Ici, la royauté ne se limite pas à un titre. Elle peut être considérée comme une institution qui rythme la vie collective. Le palais royal, sobre, mais imposant, se dresse à quelques mètres de cette place centrale. C’est là que le roi Silondébile Sambou, désigné par les esprits et confirmé par le Collège des Sages, veille sur son peuple depuis le 4 avril 2014. À ses côtés, deux reines partagent le poids et la grandeur du trône, chacune portant en elle une histoire singulière.
Madiobi Diatta, la première épouse devenue reine
Née en 1976, à Essaout, Madiobi Diatta est la première femme à partager la vie de Silondébile Sambou, bien avant qu’il ne devienne roi. Quand ils se sont mariés, il n’était encore que « Justin Sambou », un homme du village, sans couronne, mais déjà respecté. Quinze années de vie commune s’écoulent avant que, le 4 avril 2014, son mari ne soit porté sur le trône d’Essaout. Ce jour-là, Madiobi ressent une étrange lourdeur physique, comme un signe prémonitoire.

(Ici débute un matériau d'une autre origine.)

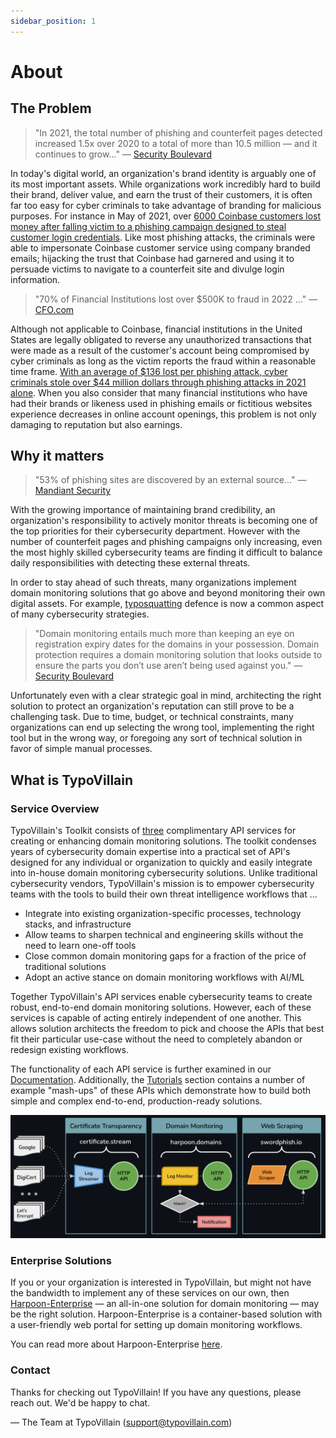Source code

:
 ```yaml
---
sidebar_position: 1
---
```

# About

## The Problem

 > "In 2021, the total number of phishing and counterfeit pages detected increased 1.5x over 2020 to a total of more than 10.5 million — and it continues to grow..." — [Security Boulevard](https://securityboulevard.com/2022/03/what-is-domain-monitoring-and-why-you-need-it/)

In today's digital world, an organization's brand identity is arguably one of its most important assets. While organizations work incredibly hard to build their brand, deliver value, and earn the trust of their customers, it is often far too easy for cyber criminals to take advantage of branding for malicious purposes. For instance in May of 2021, over [6000 Coinbase customers lost money after falling victim to a phishing campaign designed to steal customer login credentials](https://www.fool.com/the-ascent/cryptocurrency/articles/thousands-of-coinbase-users-hit-by-phishing-attack-heres-how-to-protect-yourself/). Like most phishing attacks, the criminals were able to impersonate Coinbase customer service using company branded emails; hijacking the trust that Coinbase had garnered and using it to persuade victims to navigate to a counterfeit site and divulge login information. 

> "70% of Financial Institutions lost over $500K to fraud in 2022 ..." — [CFO.com](https://www.cfo.com/technology/cyber-security-technology/2023/01/cybersecurity-fraud-lending-breach-recovery/)

Although not applicable to Coinbase, financial institutions in the United States are legally obligated to reverse any unauthorized transactions that were made as a result of the customer's account being compromised by cyber criminals as long as the victim reports the fraud within a reasonable time frame. [With an average of $136 lost per phishing attack, cyber criminals stole over $44 million dollars through phishing attacks in 2021 alone](https://aag-it.com/the-latest-phishing-statistics/). When you also consider that many financial institutions who have had their brands or likeness used in phishing emails or fictitious websites experience decreases in online account openings, this problem is not only damaging to reputation but also earnings. 

## Why it matters

> "53% of phishing sites are discovered by an external source..." — [Mandiant Security](https://www.mandiant.com/resources/reports/mandiant-security-effectiveness-report-deep-dive-cyber-reality)

With the growing importance of maintaining brand credibility, an organization's responsibility to actively monitor threats is becoming one of the top priorities for their cybersecurity department. However with the number of counterfeit pages and phishing campaigns only increasing, even the most highly skilled cybersecurity teams are finding it difficult to balance daily responsibilities with detecting these external threats.

In order to stay ahead of such threats, many organizations implement domain monitoring solutions that go above and beyond monitoring their own digital assets. For example, [typosquatting](https://en.wikipedia.org/wiki/Typosquatting) defence is now a common aspect of many cybersecurity strategies.

> "Domain monitoring entails much more than keeping an eye on registration expiry dates for the domains in your possession. Domain protection requires a domain monitoring solution that looks outside to ensure the parts you don’t use aren’t being used against you." — [Security Boulevard](https://securityboulevard.com/2022/03/what-is-domain-monitoring-and-why-you-need-it/)

Unfortunately even with a clear strategic goal in mind, architecting the right solution to protect an organization's reputation can still prove to be a challenging task. Due to time, budget, or technical constraints, many organizations can end up selecting the wrong tool, implementing the right tool but in the wrong way, or foregoing any sort of technical solution in favor of simple manual processes.

## What is TypoVillain

### Service Overview

TypoVillain's Toolkit consists of <u>three</u> complimentary API services for creating or enhancing domain monitoring solutions. The toolkit condenses years of cybersecurity domain expertise into a practical set of API's designed for any individual or organization to quickly and easily integrate into in-house domain monitoring cybersecurity solutions. Unlike traditional cybersecurity vendors, TypoVillain's mission is to empower cybersecurity teams with the tools to build their own threat intelligence workflows that ...
- Integrate into existing organization-specific processes, technology stacks, and infrastructure
- Allow teams to sharpen technical and engineering skills without the need to learn one-off tools
- Close common domain monitoring gaps for a fraction of the price of traditional solutions
- Adopt an active stance on domain monitoring workflows with AI/ML

Together TypoVillain's API services enable cybersecurity teams to create robust, end-to-end domain monitoring solutions. However, each of these services is capable of acting entirely independent of one another. This allows solution architects the freedom to pick and choose the APIs that best fit their particular use-case without the need to completely abandon or redesign existing workflows. 

The functionality of each API service is further examined in our [Documentation](/docs). Additionally, the [Tutorials](/about/tutorials/intro) section contains a number of example "mash-ups" of these APIs which demonstrate how to build both simple and complex end-to-end, production-ready solutions.

![Services](services-overview.png)

### Enterprise Solutions

If you or your organization is interested in TypoVillain, but might not have the bandwidth to implement any of these services on our own, then [Harpoon-Enterprise](/about/enterprise/harpoon-enterprise) — an all-in-one solution for domain monitoring — may be the right solution. Harpoon-Enterprise is a container-based solution with a user-friendly web portal for setting up domain monitoring workflows.

You can read more about Harpoon-Enterprise [here](/about/enterprise/harpoon-enterprise).

### Contact

Thanks for checking out TypoVillain! If you have any questions, please reach out. We'd be happy to chat.

— The Team at TypoVillain
(support@typovillain.com)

« Ce n’était pas facile, au début, de voir son homme s’éloigner du foyer familial et des enfants. Mais, on finit par s’habituer », confie-t-elle avec un sourire doux. Pour pénétrer dans le cercle restreint des reines du « Kassa », elle doit passer par un rituel initiatique organisé le 12 juin 2014. Ce passage lui ouvre les portes du palais royal et l’inscrit définitivement dans la lignée prestigieuse des reines d’Essaout.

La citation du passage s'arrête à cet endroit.